閑話 コダストの寒季祝い
コダストの街にも、寒季のお祝いをする風習はある。宿の夕食には一杯のエギナ草のスープが付き、寒季生まれの冒険者は、同業者から一杯奢られる。
『クラッシャー』では、俺とイベリスが寒季生まれだった。
コンッとマグを打ち合わせる。周りの騒がしさに飲み込まれそうな、慎ましい音がした。
「リーク、イベリス。去年一年の息災を祝い、今年一年の健勝を祈ろう」
「今年一年、2人の下にも太陽の恵みが届きますように…いただきます」
言うが早いか、アザリーはジョッキの中身を喉に流し込んでいた。
「ゴッゴッゴッ…」
「ありがとう、キキョウ。…アザリーも」
「ふぅむ。もちろん来年も健康にバリバリ活躍する予定の我輩ではあるが、祈りに感謝しよう」
俺、キキョウ、イベリスもコップに口を付けた。アザリーは、大ジョッキにビールのような、泡の出るお酒。他は宿からのサービスのエギナ草のスープだ。少し塩辛いけど、母の味付けに近い。
「ふふっ」
「どうしたの?」
キキョウが小さく、穏やかに笑った。彼女は、声を出して笑うことは滅多にない。珍しい。

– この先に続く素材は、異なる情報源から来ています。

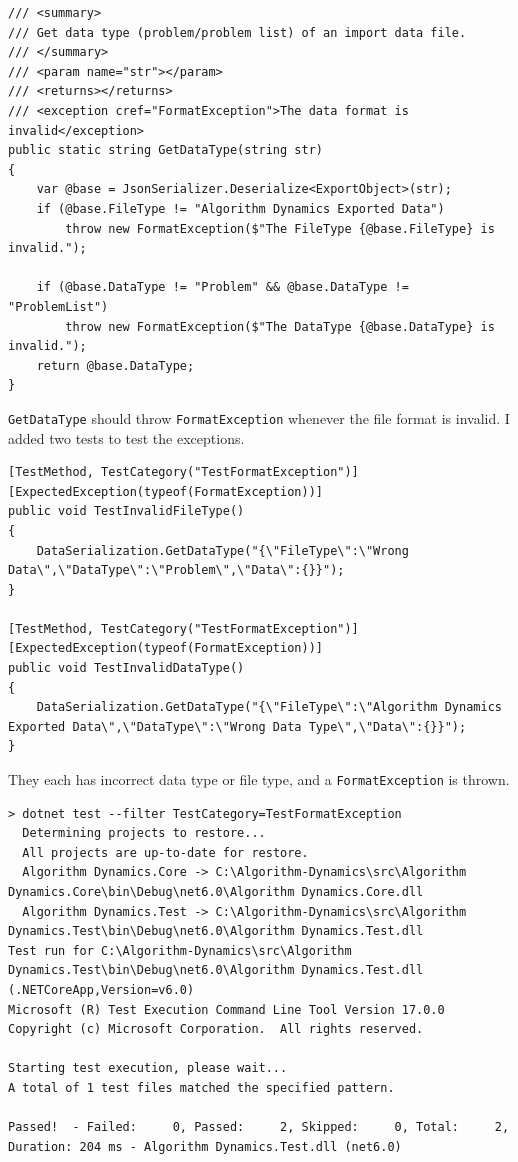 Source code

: \documentclass[a4paper]{report}
\newcommand{\code}{\texttt}
\begin{document}
\begin{verbatim}
/// <summary>
/// Get data type (problem/problem list) of an import data file.
/// </summary>
/// <param name="str"></param>
/// <returns></returns>
/// <exception cref="FormatException">The data format is invalid</exception>
public static string GetDataType(string str)
{
    var @base = JsonSerializer.Deserialize<ExportObject>(str);
    if (@base.FileType != "Algorithm Dynamics Exported Data")
        throw new FormatException($"The FileType {@base.FileType} is invalid.");

    if (@base.DataType != "Problem" && @base.DataType != "ProblemList")
        throw new FormatException($"The DataType {@base.DataType} is invalid.");
    return @base.DataType;
}
\end{verbatim}

\code{GetDataType} should throw \code{FormatException} whenever the file format is invalid. I added two tests to test the exceptions.

\begin{verbatim}
[TestMethod, TestCategory("TestFormatException")]
[ExpectedException(typeof(FormatException))]
public void TestInvalidFileType()
{
    DataSerialization.GetDataType("{\"FileType\":\"Wrong Data\",\"DataType\":\"Problem\",\"Data\":{}}");
}

[TestMethod, TestCategory("TestFormatException")]
[ExpectedException(typeof(FormatException))]
public void TestInvalidDataType()
{
    DataSerialization.GetDataType("{\"FileType\":\"Algorithm Dynamics Exported Data\",\"DataType\":\"Wrong Data Type\",\"Data\":{}}");
}
\end{verbatim}

They each has incorrect data type or file type, and a \code{FormatException} is thrown.

\begin{verbatim}
> dotnet test --filter TestCategory=TestFormatException
  Determining projects to restore...
  All projects are up-to-date for restore.
  Algorithm Dynamics.Core -> C:\Algorithm-Dynamics\src\Algorithm Dynamics.Core\bin\Debug\net6.0\Algorithm Dynamics.Core.dll
  Algorithm Dynamics.Test -> C:\Algorithm-Dynamics\src\Algorithm Dynamics.Test\bin\Debug\net6.0\Algorithm Dynamics.Test.dll
Test run for C:\Algorithm-Dynamics\src\Algorithm Dynamics.Test\bin\Debug\net6.0\Algorithm Dynamics.Test.dll (.NETCoreApp,Version=v6.0)
Microsoft (R) Test Execution Command Line Tool Version 17.0.0
Copyright (c) Microsoft Corporation.  All rights reserved.

Starting test execution, please wait...
A total of 1 test files matched the specified pattern.

Passed!  - Failed:     0, Passed:     2, Skipped:     0, Total:     2, Duration: 204 ms - Algorithm Dynamics.Test.dll (net6.0)
\end{verbatim}
\end{document}
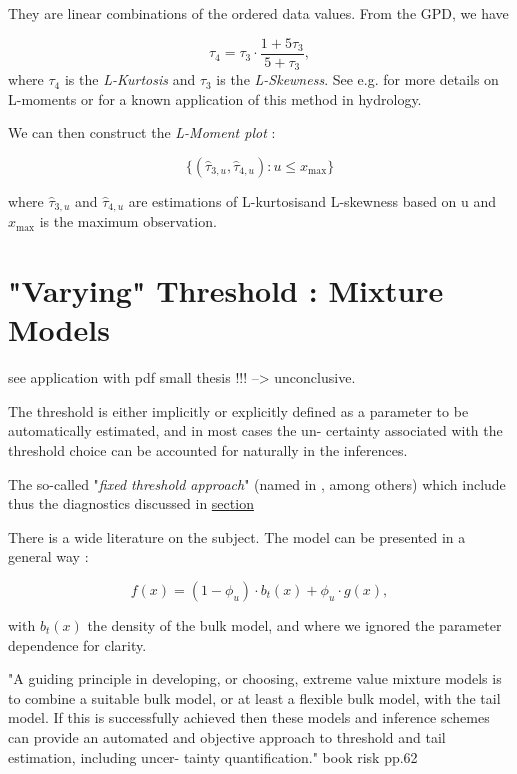 \documentclass[11pt,a4paper,openany ]{book}
\begin{document}
They are linear combinations of the ordered data values. 
From the GPD, we have 

\begin{equation}
\tau_4=\tau_3\cdot \frac{1+5\tau_3}{5+\tau_3},
\end{equation}
where $\tau_4$ is the \emph{L-Kurtosis} and $\tau_3$ is the \emph{L-Skewness}. See e.g. \citet{hosking_regional_1997} for more details on L-moments or \citet{peel_utility_2001} for a known application of this method in hydrology.

We can then construct the \emph{L-Moment plot} :

\begin{equation}
\Big\{(\hat{\tau}_{3,u},\hat{\tau}_{4,u}) : u\leq x_{\text{max}}\Big\}
\end{equation}

where $\hat{\tau}_{3,u}$ and $\hat{\tau}_{4,u}$ are estimations of L-kurtosisand L-skewness based on u and $x_{\text{max}}$ is the maximum observation.






\section{"Varying" Threshold : Mixture Models}
\citet{dey_extreme_2016}

see application with pdf small thesis !!! --> unconclusive.

The threshold is either implicitly or explicitly
defined as a parameter to be automatically estimated, and in most cases the un-
certainty associated with the threshold choice can be accounted for naturally in
the inferences.

The so-called "\emph{fixed threshold approach}" (named in 
\citet{hu_evmix:_2014}, among others) which include thus the 
diagnostics discussed in \hyperref[stdthr]{section \textbf{}}


There is a wide literature on the subject. The model can be presented in a general way : 

\begin{equation}
f(x)=(1-\phi_u)\cdot b_t(x)+\phi_u\cdot g(x),
\end{equation}

with $b_t(x)$ the density of the bulk model, and where we ignored the parameter dependence for clarity.

"A guiding principle in developing, or choosing, extreme value mixture models is to
combine a suitable bulk model, or at least a flexible bulk model, with the tail model. If
this is successfully achieved then these models and inference schemes can provide an
automated and objective approach to threshold and tail estimation, including uncer-
tainty quantification." book risk pp.62
\end{document}
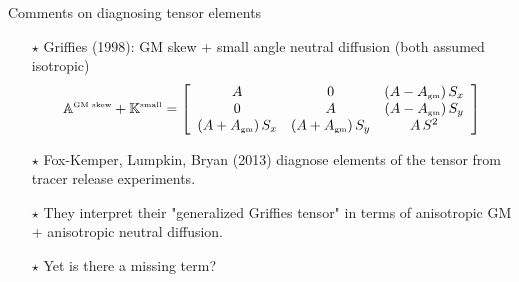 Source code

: \documentclass{beamer}
\begin{document}
\begin{frame}{Comments on diagnosing tensor elements}

\begin{itemize}

\item[$\star$] Griffies (1998): GM skew + small angle neutral diffusion (both assumed isotropic)
\begin{equation}
 \mathbb{A}^{\mbox{\tiny GM skew}} + \mathbb{K}^{\mbox{\tiny small}}
=
\left[
 \begin{array}{ccc}
 A & 0 & (A - A_{\mbox{\tiny gm}}) \, S_{x}
 \\
 0 &  A & (A - A_{\mbox{\tiny gm}}) \, S_{y}
 \\
 (A + A_{\mbox{\tiny gm}}) \, S_{x}
 &
 (A + A_{\mbox{\tiny gm}}) \, S_{y}
 &
 A \, S^{2}
 \end{array} 
 \right]
 \label{eq:diffusion-plus-gm-skew}
\end{equation}

\item[$\star$] Fox-Kemper, Lumpkin, Bryan (2013) diagnose elements of the tensor from tracer release experiments. 

\item[$\star$] They interpret their "generalized Griffies tensor" in terms of anisotropic GM + anisotropic neutral diffusion.

\item[$\star$] Yet is there a missing term? 

\end{itemize}
\end{frame}
\end{document}
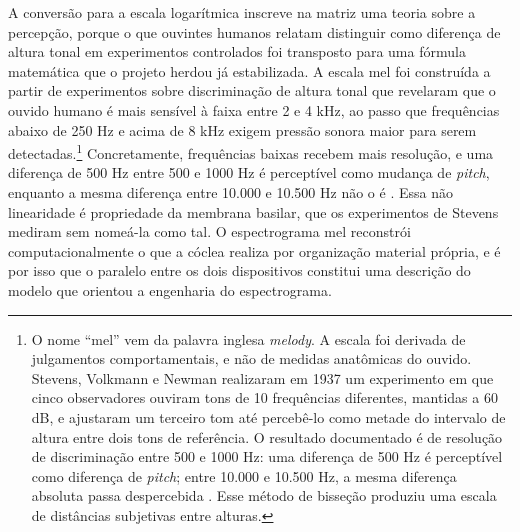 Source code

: A conversão para a escala logarítmica inscreve na matriz uma teoria sobre a percepção, porque o que ouvintes humanos relatam distinguir como diferença de altura tonal em experimentos controlados foi transposto para uma fórmula matemática que o projeto herdou já estabilizada. A escala mel foi construída a partir de experimentos sobre discriminação de altura tonal que revelaram que o ouvido humano é mais sensível à faixa entre 2 e 4 kHz, ao passo que frequências abaixo de 250 Hz e acima de 8 kHz exigem pressão sonora maior para serem detectadas.\footnote{O nome \enquote{mel} vem da palavra inglesa \textit{melody}. A escala foi derivada de julgamentos comportamentais, e não de medidas anatômicas do ouvido. Stevens, Volkmann e Newman realizaram em 1937 um experimento em que cinco observadores ouviram tons de 10 frequências diferentes, mantidas a 60 dB, e ajustaram um terceiro tom até percebê-lo como metade do intervalo de altura entre dois tons de referência. O resultado documentado é de resolução de discriminação entre 500 e 1000 Hz: uma diferença de 500 Hz é perceptível como diferença de \textit{pitch}; entre 10.000 e 10.500 Hz, a mesma diferença absoluta passa despercebida \parencite{roberts2020mel}. Esse método de bisseção produziu uma escala de distâncias subjetivas entre alturas.} Concretamente, frequências baixas recebem mais resolução, e uma diferença de 500 Hz entre 500 e 1000 Hz é perceptível como mudança de \textit{pitch}, enquanto a mesma diferença entre 10.000 e 10.500 Hz não o é \parencite{stevens1937scale,stevens1940pitch}. Essa não linearidade é propriedade da membrana basilar, que os experimentos de Stevens mediram sem nomeá-la como tal. O espectrograma mel reconstrói computacionalmente o que a cóclea realiza por organização material própria, e é por isso que o paralelo entre os dois dispositivos constitui uma descrição do modelo que orientou a engenharia do espectrograma.

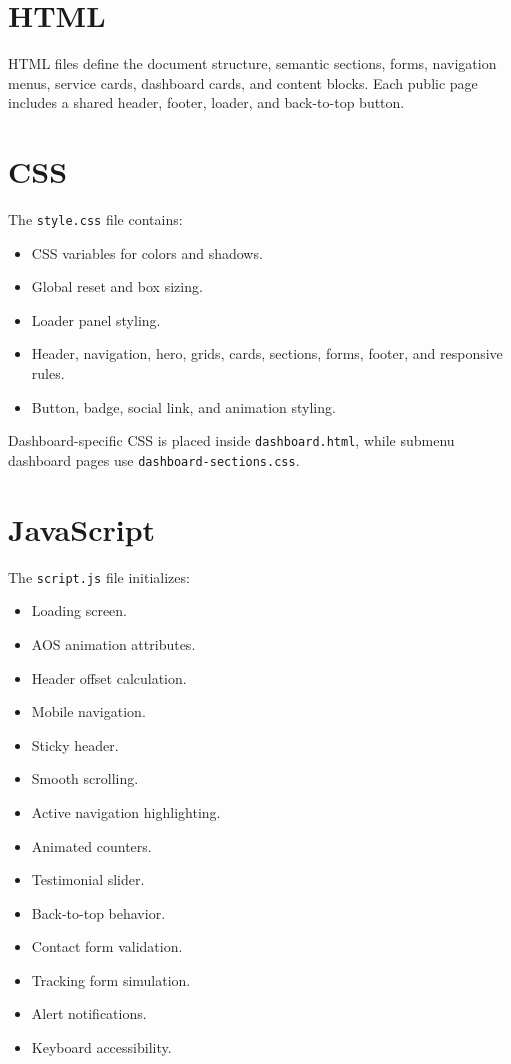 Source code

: \documentclass[12pt,a4paper]{report}
\begin{document}
\section{HTML}
HTML files define the document structure, semantic sections, forms, navigation menus, service cards, dashboard cards, and content blocks. Each public page includes a shared header, footer, loader, and back-to-top button.

\section{CSS}
The \texttt{style.css} file contains:
\begin{itemize}[leftmargin=0.4in]
    \item CSS variables for colors and shadows.
    \item Global reset and box sizing.
    \item Loader panel styling.
    \item Header, navigation, hero, grids, cards, sections, forms, footer, and responsive rules.
    \item Button, badge, social link, and animation styling.
\end{itemize}

Dashboard-specific CSS is placed inside \texttt{dashboard.html}, while submenu dashboard pages use \texttt{dashboard-sections.css}.

\section{JavaScript}
The \texttt{script.js} file initializes:
\begin{itemize}[leftmargin=0.4in]
    \item Loading screen.
    \item AOS animation attributes.
    \item Header offset calculation.
    \item Mobile navigation.
    \item Sticky header.
    \item Smooth scrolling.
    \item Active navigation highlighting.
    \item Animated counters.
    \item Testimonial slider.
    \item Back-to-top behavior.
    \item Contact form validation.
    \item Tracking form simulation.
    \item Alert notifications.
    \item Keyboard accessibility.
\end{itemize}
\end{document}
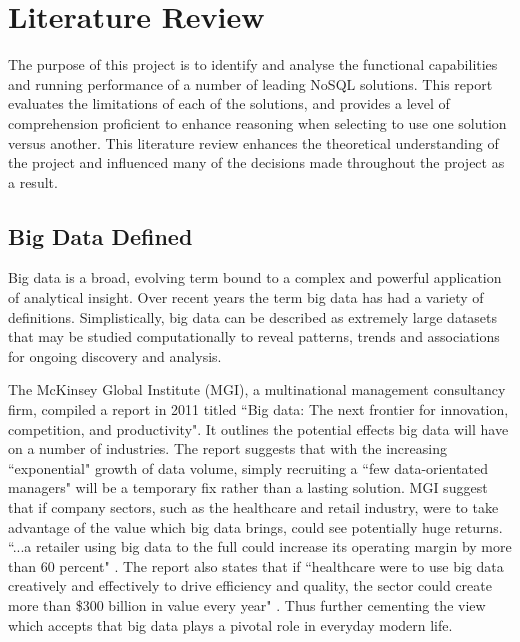 \chapter{Literature Review}
The purpose of this project is to identify and analyse the functional capabilities and running performance of a number of leading NoSQL solutions. This report evaluates the limitations of each of the solutions, and provides a level of comprehension proficient to enhance reasoning when selecting to use one solution versus another. This literature review enhances the theoretical understanding of the project and influenced many of the decisions made throughout the project as a result.

\section{Big Data Defined}\label{bigdata}
Big data is a broad, evolving term bound to a complex and powerful application of analytical insight. Over recent years the term big data has had a variety of definitions. Simplistically, big data can be described as extremely large datasets that may be studied computationally to reveal patterns, trends and associations for ongoing discovery and analysis.

The McKinsey Global Institute (MGI), a multinational management consultancy firm, compiled a report in 2011 titled ``Big data: The next frontier for innovation, competition, and productivity". It outlines the potential effects big data will have on a number of industries. The report suggests that with the increasing ``exponential" growth of data volume, simply recruiting a ``few data-orientated managers" will be a temporary fix rather than a lasting solution. MGI suggest that if company sectors, such as the healthcare and retail industry, were to take advantage of the value which big data brings, could see potentially huge returns. ``...a retailer using big data to the full could increase its operating margin by more than 60 percent" \cite{mckinskey}. The report also states that if ``healthcare were to use big data creatively and effectively to drive efficiency and quality, the sector could create more than \$300 billion in value every year" \cite{mckinskey}. Thus further cementing the view which accepts that big data plays a pivotal role in everyday modern life.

「いやなに。我の誕生季の祝いにリークを呼べと、母にねだったことを思い出してな」
「そんなことしてたの」
「うむ」
うむ、て。その場面を想像して、俺も笑ってしまった。
「笑ったな、こやつめ」
「ごめんごめん」
「キキョウにもそんな時代があったのだな」
「あったとも。我は我を通す方だ」
それは知ってる。
「おかわりくださいっ」
アザリーが叫ぶ。今まで、1人で黙々と呑んでいた。
「ああ…八分季ぶりのお酒…」
「ここのところ、依頼が立て続けだったからの」
アザリーはうっとりとジョッキをなぞった。
「我輩も飲んでみようかな…」
「勧めはしない。試めすのは悪くないが」
キキョウはイベリスに耳打ちをした。イベリスは俺の方をチラチラ見る。なんだ?
「止めておく…」
「賢明だ」
「何の話?」
「いや…みなの前で醜態を晒すこともあるまい、とな」
「ふうん?」
「そ、そんなことより。この辺りでは、スープで祝うのだな。不思議な祝い方だ」
「イベリスの故郷では違うんだ」
「左様。我輩の生家では、刺青の数を増やしていたぞ」
「へえ。どこに?」
「えっと、背中に」
イベリスはちょっと照れていた。聞いた俺も、少し恥ずかしい。
「あ、ごめん」
「ううん…」
いたたまれない。
「飲んでますかっ!」
アザリーは二つ目のジョッキを空にしていた。
「こっちはお酒じゃないんだ。そんなにバカバカ飲まない」
「もーう。そういうことじゃないです。ガーってきたらゴーって返さないと、お話が出来ないじゃないですか!」
「わけわからん」
「いいですよ、もう。イベリスさん。ガー!」
「え。…ごー?」
「もっとゴーって!」
「酔っ払いめ。素面に絡むな」
「やー、こわいー。鬼キキョウが怒ったー」
「アザリー…」
「飲めなかった分を取り返してるんですよ…隙あり」
アザリーが俺のふとももに顔をうずめる。
「いいなあここ。あ、リークさん、お肉取って」
「貴様…!」
「何やってんの…」
「我輩も飲もうかな」
なんで。
結局、周りのテーブルと変わらないくらい、ワアワアと騒ぎになった。今年の寒季祝いは、今までで一番騒がしい。